Messa Crismale

Ringraziamo con gioia il Signore per questa celebrazione, legata all’arcano simbolo dell’olio, elemento naturale a cui siamo particolarmente legati come gente dell’area mediterranea, e cantato più volte dalla Sacra Scrittura. Ringraziamo il Signore perché questo elemento ci riporta a Gesù, il Messia, Colui che è Unto per eccellenza: l’olio dunque che portiamo all’altare e che benediciamo ci parla di Gesù, del suo mistero di salvezza di cui siamo beneficiari, e ci parla anche di noi, chiamati a condividere i benefici di questo olio con il nostro prossimo a motivo del battesimo, che ci ha resi sacerdoti, re e profeti e, per i sacerdoti, anche a motivo della consacrazione ricevuta il giorno della ordinazione presbiterale. È l’olio con la sua eloquenza che ci abilita a ricercare le dimensioni più recondite del suo significato, ma è anche la nostra fede che ci spinge a leggere sensi spirituali ed ecclesiali nella triplice benedizione dell’olio dei catecumeni, degli infermi e del crisma.

L’olio dei catecumeni rimanda al rito del battesimo in cui è utilizzato: nel rito del battesimo per i bambini il rito dice: “umilmente ti preghiamo per questo bambino, che fra le seduzioni del mondo dovrà lottare contro lo spirito del male”, mentre per gli adulti dice: “benedici quest’olio del quale hai voluto fare un segno della tua forza divina, e ai catecumeni che ne riceveranno l’unzione concedi forza e vigore”. È una unzione che dunque ci rimanda al dono della fortezza contro lo spirito del male e alla dimensione della lotta come esercizio ascetico da compiere, in questo cammino che ci porta dalla terra al cielo.
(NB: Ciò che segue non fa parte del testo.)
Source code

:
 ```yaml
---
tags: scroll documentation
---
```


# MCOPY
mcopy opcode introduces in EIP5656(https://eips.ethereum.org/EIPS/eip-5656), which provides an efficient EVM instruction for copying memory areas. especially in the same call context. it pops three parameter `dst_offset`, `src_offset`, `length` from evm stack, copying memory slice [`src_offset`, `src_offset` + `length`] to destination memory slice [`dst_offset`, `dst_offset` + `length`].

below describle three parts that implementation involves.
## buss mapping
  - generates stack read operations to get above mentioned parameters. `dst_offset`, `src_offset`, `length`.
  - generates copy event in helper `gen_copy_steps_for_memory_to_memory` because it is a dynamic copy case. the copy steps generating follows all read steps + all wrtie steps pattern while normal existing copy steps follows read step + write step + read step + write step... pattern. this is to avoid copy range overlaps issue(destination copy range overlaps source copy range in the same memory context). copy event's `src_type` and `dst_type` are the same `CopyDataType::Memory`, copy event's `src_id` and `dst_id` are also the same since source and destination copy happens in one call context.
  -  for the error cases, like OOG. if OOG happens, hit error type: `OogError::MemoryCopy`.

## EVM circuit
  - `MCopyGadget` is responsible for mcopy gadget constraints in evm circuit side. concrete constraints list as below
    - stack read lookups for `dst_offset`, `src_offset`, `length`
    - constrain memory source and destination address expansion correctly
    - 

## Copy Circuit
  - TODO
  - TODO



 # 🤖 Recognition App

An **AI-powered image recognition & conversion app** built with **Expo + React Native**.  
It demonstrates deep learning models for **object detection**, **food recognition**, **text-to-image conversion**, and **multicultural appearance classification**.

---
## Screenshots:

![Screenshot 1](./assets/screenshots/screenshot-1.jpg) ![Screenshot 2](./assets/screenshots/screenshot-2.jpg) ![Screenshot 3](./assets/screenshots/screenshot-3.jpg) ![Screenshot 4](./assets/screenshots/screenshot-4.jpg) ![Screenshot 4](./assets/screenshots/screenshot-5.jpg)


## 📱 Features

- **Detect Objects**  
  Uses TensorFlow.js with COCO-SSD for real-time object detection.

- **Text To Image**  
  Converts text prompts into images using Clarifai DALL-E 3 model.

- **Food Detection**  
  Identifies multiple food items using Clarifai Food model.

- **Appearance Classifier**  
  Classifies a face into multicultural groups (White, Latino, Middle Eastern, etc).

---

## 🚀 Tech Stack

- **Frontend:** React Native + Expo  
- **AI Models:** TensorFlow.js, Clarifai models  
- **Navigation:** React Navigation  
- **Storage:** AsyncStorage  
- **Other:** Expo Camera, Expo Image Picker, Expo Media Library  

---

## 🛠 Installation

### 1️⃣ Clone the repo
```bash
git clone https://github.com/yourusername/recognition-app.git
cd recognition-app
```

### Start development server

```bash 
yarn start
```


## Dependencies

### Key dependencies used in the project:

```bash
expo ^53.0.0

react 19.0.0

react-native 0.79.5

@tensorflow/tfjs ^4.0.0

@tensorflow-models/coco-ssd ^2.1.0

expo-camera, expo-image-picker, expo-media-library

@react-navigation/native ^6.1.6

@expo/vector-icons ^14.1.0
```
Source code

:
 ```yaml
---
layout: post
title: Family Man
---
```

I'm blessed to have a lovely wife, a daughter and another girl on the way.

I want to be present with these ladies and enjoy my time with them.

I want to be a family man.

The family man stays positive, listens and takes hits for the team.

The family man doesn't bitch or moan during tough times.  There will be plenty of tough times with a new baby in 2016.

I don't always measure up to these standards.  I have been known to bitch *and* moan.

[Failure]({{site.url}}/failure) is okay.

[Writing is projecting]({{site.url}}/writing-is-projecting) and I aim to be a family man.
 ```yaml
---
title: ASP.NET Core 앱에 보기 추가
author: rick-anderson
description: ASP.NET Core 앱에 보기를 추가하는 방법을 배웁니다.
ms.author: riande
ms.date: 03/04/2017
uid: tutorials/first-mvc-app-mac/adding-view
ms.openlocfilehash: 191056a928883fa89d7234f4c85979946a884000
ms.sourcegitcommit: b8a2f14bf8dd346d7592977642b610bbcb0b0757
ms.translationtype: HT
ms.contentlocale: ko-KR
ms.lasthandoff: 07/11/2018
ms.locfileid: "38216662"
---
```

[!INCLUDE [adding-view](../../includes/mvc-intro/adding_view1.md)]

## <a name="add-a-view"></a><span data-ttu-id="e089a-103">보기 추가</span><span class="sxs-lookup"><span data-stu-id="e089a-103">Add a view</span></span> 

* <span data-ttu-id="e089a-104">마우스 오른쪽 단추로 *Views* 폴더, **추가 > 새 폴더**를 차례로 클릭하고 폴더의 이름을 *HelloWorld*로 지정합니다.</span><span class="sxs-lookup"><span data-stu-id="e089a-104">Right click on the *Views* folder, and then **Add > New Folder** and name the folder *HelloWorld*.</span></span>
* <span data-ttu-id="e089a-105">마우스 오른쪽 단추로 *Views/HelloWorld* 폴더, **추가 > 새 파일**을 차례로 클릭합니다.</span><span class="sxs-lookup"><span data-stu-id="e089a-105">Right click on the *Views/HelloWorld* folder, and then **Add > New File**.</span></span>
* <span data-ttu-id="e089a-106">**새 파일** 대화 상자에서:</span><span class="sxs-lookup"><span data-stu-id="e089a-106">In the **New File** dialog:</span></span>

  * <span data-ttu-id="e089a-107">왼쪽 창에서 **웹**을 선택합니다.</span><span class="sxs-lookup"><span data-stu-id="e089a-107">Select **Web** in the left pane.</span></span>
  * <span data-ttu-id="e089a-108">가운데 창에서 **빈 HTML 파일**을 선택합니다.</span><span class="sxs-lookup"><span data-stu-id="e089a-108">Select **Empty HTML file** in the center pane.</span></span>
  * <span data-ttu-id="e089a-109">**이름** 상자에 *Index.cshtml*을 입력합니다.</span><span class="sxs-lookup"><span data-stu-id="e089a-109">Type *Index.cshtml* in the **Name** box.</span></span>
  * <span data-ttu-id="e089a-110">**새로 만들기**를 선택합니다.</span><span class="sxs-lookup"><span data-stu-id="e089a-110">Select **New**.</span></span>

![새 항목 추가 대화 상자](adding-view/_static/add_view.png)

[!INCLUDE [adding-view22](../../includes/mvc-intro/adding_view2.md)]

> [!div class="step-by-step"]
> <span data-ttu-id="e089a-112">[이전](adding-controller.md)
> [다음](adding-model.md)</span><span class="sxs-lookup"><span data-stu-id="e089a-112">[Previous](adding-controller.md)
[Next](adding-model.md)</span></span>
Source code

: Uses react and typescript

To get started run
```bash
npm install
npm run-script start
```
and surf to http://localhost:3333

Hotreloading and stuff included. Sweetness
E la prima dimensione che raccogliamo proviene proprio da quanto Gesù ha fatto per noi nel suo percorso terreno: la lotta contro il male, in ogni sua forma e dimensione, espressione visibile di una realtà ben più potente, personale e particolarmente attiva dove il bene si stanzia con la sua inconfondibile pace. Gesù è in lotta perenne contro il male, quello fisico, quello psicologico, quello spirituale, quello morale, quello legato a strutture di peccato, quello che cambia il senso delle parole e chiama bene ciò che bene non è, quello legato al pensiero mondano… per questa lotta contro il male Gesù ha pagato di persona, come ci raccontano i testi evangelici, fin dall’inizio della sua predicazione. E se sinteticamente le tentazioni di Gesù sono state raccolte dagli evangelisti all’inizio dei vangeli sinottici, in realtà esse sono spalmate sull’intero racconto evangelico e ci raccontano la lotta e la fortezza con cui Gesù si è opposto al male. Conosciamo bene l’origine di questa capacità che si trova nella relazione quotidiana e profonda con il Padre: la consapevolezza del suo Amore lo rende forte e gli permette di affrontare ogni esperienza di male, anche la più cattiva e volgare, anche la più subdola. Come cristiani e come sacerdoti non abbiamo perso la nostra unzione catecumenale e lo spirito di fortezza ci accompagna e ci rende forti nella lotta contro il male; ma siamo sempre pronti a metterci in gioco? Non siamo anche noi talvolta tentati dalla operazione della “rimozione” del male, facendo finta di non vederlo, o venendo a patti con le sue espressioni minimali -che non ci sembrano così gravi- rimanendone invischiati, o addirittura chiamando il male bene? L’Unto per eccellenza effonda l’olio dei catecumeni sulle nostre lotte interiori e ci faccia testimoni di bene non solo a parole, ma anche nei fatti e nella verità.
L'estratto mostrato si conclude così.